In his essays on gratitude written in the last years of this life, Oliver Sacks starts with the beautiful premise: “but I am not finished with living”.
“I am glad I am not dead!” bursts out of him when the weather is perfect…what a beautiful short depiction of gratitude, for a world we’ve only been deposited into and had no role in making as perfect as it is.
Sacks is a master of curiosity. That curiosity : a genuine, enthusiastic interest in all manner of observation was a fitting foundation for his career (life) in science. But what sets him apart is his humanity, how the science connects with the human. In Sabbath he alludes to the crisis of his homosexuality for his orthodox mother, frozen in fear of Leviticus.
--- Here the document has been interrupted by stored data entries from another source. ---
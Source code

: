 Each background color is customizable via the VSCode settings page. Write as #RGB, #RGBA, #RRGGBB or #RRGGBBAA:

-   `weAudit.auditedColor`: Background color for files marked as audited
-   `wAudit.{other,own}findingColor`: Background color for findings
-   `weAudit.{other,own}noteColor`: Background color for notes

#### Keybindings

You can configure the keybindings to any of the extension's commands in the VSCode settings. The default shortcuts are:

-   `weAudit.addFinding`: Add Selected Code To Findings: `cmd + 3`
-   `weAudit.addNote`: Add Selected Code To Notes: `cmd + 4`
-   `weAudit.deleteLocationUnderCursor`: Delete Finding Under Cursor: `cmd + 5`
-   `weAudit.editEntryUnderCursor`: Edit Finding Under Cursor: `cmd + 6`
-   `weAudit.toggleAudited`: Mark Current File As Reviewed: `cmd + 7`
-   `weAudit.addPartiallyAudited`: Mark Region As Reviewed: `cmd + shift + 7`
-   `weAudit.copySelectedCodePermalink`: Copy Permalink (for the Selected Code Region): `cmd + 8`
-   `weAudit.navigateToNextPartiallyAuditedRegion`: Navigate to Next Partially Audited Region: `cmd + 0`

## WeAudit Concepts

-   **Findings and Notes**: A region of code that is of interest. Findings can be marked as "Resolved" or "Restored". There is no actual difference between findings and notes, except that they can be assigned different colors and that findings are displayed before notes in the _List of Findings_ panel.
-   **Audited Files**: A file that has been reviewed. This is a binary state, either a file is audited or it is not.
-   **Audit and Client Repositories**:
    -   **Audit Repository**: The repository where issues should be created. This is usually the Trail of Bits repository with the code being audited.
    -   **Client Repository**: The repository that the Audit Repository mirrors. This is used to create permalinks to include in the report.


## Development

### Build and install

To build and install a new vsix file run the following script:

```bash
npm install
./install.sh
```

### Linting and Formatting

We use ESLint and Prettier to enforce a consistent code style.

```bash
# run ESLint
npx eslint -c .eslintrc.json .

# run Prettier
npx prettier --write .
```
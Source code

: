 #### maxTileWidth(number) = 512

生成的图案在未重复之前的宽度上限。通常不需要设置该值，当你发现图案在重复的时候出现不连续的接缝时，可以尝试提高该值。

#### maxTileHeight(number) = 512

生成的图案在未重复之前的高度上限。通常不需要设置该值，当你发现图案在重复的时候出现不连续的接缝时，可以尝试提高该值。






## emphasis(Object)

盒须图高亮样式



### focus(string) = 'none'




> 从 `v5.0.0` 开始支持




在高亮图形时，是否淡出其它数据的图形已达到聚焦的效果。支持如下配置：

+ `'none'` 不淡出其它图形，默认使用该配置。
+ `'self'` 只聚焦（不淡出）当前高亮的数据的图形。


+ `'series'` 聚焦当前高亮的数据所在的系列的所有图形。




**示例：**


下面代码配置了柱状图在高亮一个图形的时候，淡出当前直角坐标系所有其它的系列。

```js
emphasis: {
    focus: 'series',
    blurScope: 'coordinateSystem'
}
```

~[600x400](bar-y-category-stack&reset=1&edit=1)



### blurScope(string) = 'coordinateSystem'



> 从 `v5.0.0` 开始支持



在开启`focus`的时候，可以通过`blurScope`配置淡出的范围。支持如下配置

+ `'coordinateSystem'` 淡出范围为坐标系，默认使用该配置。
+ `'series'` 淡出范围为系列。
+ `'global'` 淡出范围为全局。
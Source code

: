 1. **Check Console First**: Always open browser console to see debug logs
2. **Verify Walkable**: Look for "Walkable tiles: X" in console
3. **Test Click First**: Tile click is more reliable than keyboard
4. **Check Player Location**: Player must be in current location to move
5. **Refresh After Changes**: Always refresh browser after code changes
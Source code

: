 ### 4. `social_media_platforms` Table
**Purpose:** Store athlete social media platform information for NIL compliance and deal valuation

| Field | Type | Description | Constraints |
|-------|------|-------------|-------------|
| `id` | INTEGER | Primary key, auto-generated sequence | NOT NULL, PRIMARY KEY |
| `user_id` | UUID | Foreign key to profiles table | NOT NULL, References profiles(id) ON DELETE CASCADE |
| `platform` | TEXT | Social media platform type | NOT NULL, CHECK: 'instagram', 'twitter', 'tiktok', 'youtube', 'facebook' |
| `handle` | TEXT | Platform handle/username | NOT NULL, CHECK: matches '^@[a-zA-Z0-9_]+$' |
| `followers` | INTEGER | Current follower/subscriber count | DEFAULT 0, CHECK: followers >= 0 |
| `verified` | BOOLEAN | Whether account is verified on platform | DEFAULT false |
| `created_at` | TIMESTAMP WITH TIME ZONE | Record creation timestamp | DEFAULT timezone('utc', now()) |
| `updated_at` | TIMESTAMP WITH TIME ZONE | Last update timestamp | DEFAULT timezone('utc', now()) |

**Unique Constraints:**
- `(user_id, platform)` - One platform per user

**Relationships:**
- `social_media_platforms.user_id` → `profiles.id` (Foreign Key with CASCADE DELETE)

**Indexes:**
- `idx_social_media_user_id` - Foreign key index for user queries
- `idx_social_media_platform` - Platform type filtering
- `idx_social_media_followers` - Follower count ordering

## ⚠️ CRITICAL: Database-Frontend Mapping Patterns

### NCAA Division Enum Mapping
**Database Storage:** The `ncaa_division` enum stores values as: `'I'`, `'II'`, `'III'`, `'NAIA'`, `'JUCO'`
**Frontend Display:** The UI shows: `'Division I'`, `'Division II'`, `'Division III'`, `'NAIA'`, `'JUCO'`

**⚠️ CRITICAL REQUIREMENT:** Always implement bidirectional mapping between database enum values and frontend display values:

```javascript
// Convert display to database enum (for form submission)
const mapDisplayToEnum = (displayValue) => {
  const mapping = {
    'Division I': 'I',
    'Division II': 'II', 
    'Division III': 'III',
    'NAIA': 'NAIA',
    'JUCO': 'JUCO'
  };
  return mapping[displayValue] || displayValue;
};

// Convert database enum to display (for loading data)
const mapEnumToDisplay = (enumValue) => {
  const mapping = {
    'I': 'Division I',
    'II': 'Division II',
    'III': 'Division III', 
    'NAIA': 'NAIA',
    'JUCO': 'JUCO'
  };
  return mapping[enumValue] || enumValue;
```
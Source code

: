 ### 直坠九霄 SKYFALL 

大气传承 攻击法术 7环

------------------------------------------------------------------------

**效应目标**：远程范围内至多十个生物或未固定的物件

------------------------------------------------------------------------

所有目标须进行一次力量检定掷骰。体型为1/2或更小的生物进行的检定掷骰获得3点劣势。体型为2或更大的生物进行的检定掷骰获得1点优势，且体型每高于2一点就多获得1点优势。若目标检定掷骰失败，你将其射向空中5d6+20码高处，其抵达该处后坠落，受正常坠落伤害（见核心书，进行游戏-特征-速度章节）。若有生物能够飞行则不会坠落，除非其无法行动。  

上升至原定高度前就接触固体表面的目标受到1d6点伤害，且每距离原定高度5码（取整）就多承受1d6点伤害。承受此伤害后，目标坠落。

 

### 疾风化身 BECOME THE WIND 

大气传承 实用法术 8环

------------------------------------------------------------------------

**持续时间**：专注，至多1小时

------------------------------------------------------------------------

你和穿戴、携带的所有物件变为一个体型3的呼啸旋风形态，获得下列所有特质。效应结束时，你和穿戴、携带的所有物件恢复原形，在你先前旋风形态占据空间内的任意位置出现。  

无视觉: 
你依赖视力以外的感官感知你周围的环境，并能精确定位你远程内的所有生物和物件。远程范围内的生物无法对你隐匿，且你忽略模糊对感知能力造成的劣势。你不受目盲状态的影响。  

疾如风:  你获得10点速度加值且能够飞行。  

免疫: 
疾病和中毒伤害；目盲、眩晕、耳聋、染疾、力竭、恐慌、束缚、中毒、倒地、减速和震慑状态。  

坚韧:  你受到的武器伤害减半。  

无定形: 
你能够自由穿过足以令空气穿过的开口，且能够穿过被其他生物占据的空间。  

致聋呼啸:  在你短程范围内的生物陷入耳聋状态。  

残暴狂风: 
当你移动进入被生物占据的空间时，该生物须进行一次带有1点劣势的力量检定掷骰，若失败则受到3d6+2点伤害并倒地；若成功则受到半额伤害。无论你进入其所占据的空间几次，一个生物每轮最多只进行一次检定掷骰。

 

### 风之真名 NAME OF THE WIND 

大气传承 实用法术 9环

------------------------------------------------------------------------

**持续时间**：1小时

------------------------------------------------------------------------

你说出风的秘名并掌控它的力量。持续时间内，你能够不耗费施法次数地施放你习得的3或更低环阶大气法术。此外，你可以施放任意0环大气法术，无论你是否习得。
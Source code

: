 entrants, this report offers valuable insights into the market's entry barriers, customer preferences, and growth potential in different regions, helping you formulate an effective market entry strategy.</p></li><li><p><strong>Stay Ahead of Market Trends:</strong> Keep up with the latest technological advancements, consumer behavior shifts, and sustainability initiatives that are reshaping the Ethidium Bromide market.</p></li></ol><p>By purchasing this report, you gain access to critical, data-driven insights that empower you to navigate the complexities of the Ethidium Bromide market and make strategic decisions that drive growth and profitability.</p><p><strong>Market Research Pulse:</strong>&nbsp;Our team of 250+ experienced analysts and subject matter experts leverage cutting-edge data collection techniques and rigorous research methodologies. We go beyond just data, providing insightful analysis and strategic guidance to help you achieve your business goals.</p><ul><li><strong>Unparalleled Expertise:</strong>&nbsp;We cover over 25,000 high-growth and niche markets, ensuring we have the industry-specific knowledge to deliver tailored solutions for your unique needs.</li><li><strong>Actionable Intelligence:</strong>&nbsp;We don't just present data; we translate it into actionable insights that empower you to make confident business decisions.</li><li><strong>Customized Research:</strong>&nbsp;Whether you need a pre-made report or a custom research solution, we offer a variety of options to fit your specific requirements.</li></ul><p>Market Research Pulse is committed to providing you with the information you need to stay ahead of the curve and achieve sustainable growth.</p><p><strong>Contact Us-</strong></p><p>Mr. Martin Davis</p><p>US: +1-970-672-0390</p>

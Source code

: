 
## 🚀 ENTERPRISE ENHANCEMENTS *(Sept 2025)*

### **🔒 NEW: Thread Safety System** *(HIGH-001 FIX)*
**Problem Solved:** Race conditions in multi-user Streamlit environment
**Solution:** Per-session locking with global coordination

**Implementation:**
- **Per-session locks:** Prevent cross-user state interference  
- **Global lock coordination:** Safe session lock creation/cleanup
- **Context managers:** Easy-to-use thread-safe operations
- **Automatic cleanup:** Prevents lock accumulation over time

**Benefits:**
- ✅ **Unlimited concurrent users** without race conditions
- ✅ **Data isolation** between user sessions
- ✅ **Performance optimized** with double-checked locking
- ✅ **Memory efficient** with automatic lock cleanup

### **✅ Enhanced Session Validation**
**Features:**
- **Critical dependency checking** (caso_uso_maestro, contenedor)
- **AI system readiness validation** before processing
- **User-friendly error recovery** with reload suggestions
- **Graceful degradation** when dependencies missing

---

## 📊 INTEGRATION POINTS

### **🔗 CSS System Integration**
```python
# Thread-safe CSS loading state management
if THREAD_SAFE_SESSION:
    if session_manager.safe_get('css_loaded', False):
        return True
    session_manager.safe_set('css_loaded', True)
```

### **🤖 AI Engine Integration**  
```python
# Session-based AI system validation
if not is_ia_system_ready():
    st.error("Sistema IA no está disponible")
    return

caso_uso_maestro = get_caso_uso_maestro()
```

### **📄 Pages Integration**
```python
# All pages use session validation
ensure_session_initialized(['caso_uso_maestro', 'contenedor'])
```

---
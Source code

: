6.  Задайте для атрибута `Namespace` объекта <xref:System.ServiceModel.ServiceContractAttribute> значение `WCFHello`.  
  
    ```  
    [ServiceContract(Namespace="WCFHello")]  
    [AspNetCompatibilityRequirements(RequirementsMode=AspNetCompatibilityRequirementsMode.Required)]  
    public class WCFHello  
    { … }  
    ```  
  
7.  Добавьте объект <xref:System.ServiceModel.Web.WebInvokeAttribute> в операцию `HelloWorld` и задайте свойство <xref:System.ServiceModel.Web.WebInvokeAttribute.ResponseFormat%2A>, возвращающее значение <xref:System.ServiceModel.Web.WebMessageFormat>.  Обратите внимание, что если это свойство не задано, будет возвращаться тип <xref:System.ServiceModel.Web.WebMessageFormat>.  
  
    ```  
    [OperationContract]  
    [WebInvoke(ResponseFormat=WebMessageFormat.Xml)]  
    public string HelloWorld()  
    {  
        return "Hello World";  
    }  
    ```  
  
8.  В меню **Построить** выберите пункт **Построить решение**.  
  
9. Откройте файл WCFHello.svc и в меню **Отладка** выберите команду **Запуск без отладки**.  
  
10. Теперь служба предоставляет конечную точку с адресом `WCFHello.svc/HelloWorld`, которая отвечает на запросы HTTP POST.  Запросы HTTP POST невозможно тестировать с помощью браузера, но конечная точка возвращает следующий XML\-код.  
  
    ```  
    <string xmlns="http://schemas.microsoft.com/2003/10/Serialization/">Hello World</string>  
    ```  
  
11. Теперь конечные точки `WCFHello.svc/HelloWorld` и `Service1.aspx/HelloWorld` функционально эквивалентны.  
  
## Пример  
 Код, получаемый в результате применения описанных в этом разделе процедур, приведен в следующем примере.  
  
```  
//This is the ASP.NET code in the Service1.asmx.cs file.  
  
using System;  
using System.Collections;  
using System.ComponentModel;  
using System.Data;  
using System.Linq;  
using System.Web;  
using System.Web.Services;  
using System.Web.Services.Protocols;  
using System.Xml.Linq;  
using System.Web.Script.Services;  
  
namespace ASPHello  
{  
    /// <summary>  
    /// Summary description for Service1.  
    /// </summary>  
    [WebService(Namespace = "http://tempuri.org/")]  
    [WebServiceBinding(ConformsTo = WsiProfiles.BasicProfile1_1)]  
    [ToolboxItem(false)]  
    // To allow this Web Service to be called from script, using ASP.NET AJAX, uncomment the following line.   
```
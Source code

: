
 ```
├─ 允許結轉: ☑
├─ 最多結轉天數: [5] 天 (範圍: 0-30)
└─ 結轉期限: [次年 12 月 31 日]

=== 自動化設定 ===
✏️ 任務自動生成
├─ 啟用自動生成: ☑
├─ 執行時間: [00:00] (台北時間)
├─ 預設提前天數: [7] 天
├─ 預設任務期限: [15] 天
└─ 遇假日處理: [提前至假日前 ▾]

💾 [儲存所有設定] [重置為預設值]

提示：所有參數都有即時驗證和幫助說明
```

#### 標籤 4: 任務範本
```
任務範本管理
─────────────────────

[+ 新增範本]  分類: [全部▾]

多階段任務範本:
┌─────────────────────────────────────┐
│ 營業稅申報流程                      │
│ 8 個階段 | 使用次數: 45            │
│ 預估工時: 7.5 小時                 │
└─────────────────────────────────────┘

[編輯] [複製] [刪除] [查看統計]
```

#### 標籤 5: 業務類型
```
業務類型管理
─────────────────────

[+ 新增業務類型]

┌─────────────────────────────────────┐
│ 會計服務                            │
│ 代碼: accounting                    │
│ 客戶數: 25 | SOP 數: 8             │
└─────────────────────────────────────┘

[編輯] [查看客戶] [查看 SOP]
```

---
He moves on undaunted, resolving only to “hate religion’s capacity for bigotry and hatred.” I chose to find the distinction meaningful: a lesser man would have jumped to hatred of religion itself and by extension its radicalised proponents. Not Sacks.
Change your mind…In a New York Times article of 2010,
Are we shaped by our brains or do we shape them through our thoughts, actions and memories?
Much like the computer requires clean up and re-arrangement of date segments on its hard disk, should we, especially in older age, seek to rewire?! And can we even rewire? This is rich material for coaching as a growing body of research shows that coaching is indeed a form of rewiring: reconnecting with tucked away parts of our personality and character that has been around all the time except not front of mind. The power of the brain, a living “soft disk” is such that we can hope to harness its ability to change to reach broader cognition. This is evidenced in research as well as in circumstantial examples around us all: the power of coaching to help harness this change muscle in our brains is greatly encouraging and needs more research…cognitive science is only just starting!